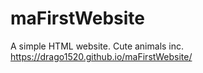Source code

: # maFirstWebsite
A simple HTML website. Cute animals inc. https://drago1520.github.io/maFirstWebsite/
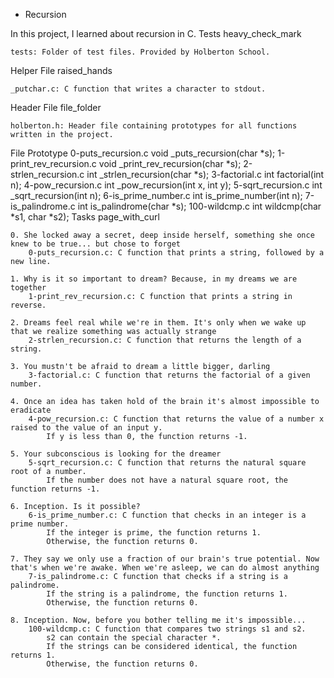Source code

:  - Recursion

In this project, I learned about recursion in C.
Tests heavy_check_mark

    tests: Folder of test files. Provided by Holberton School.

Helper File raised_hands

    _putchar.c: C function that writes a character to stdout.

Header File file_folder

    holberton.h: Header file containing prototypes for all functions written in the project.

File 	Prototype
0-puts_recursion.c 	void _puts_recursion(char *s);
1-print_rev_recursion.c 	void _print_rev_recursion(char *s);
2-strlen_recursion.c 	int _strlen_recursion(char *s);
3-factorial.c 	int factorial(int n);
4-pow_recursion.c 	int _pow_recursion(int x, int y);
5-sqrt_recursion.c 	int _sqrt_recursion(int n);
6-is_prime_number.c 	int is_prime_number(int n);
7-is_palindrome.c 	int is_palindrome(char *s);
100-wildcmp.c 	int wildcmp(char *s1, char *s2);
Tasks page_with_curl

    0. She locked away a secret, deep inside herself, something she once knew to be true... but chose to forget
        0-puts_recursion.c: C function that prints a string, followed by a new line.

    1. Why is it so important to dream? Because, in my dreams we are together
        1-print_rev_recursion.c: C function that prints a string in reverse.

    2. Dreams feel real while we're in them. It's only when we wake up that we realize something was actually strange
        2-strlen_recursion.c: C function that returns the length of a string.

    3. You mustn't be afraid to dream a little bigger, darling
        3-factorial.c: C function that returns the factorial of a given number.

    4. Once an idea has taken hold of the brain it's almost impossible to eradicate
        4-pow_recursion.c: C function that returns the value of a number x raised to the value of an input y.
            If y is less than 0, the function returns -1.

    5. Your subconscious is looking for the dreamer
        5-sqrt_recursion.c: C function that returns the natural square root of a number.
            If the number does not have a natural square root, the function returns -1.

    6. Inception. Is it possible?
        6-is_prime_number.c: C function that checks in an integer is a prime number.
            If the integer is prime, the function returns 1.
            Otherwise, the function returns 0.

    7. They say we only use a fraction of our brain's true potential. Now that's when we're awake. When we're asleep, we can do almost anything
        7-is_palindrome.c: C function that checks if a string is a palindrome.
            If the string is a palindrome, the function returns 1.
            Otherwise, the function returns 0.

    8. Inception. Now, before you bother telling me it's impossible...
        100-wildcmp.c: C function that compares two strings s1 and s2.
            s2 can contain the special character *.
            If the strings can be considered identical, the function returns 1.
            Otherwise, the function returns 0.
========================================
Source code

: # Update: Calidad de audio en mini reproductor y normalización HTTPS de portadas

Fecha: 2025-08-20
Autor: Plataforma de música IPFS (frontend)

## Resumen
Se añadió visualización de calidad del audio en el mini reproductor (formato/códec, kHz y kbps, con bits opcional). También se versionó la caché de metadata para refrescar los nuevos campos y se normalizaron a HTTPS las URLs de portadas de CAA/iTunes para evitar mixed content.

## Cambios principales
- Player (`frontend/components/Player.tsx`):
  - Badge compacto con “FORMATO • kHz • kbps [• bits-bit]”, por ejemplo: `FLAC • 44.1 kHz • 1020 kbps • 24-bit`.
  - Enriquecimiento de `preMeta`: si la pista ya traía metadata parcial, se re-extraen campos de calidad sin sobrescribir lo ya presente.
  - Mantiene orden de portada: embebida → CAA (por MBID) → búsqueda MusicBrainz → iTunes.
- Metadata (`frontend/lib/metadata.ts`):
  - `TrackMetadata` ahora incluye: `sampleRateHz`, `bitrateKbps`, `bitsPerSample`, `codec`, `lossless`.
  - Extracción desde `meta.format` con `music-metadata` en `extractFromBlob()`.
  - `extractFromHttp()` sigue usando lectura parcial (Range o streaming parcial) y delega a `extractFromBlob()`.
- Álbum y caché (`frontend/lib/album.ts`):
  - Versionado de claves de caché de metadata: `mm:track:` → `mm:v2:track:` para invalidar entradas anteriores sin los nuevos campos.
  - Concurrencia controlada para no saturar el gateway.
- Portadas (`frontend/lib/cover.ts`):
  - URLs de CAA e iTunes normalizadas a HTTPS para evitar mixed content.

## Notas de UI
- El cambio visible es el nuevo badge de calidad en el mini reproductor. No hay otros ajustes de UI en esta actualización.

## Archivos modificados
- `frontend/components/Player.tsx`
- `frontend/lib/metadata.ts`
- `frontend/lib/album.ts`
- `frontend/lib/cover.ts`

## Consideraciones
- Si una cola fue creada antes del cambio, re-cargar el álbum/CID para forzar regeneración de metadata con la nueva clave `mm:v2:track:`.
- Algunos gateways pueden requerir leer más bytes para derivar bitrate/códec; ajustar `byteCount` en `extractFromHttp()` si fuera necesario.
========================================
I would like you to report every line in the listing above that contains "iTunes".

Se añadió visualización de calidad del audio en el mini reproductor (formato/códec, kHz y kbps, con bits opcional). También se versionó la caché de metadata para refrescar los nuevos campos y se normalizaron a HTTPS las URLs de portadas de CAA/iTunes para evitar mixed content.
  - Mantiene orden de portada: embebida → CAA (por MBID) → búsqueda MusicBrainz → iTunes.
  - URLs de CAA e iTunes normalizadas a HTTPS para evitar mixed content.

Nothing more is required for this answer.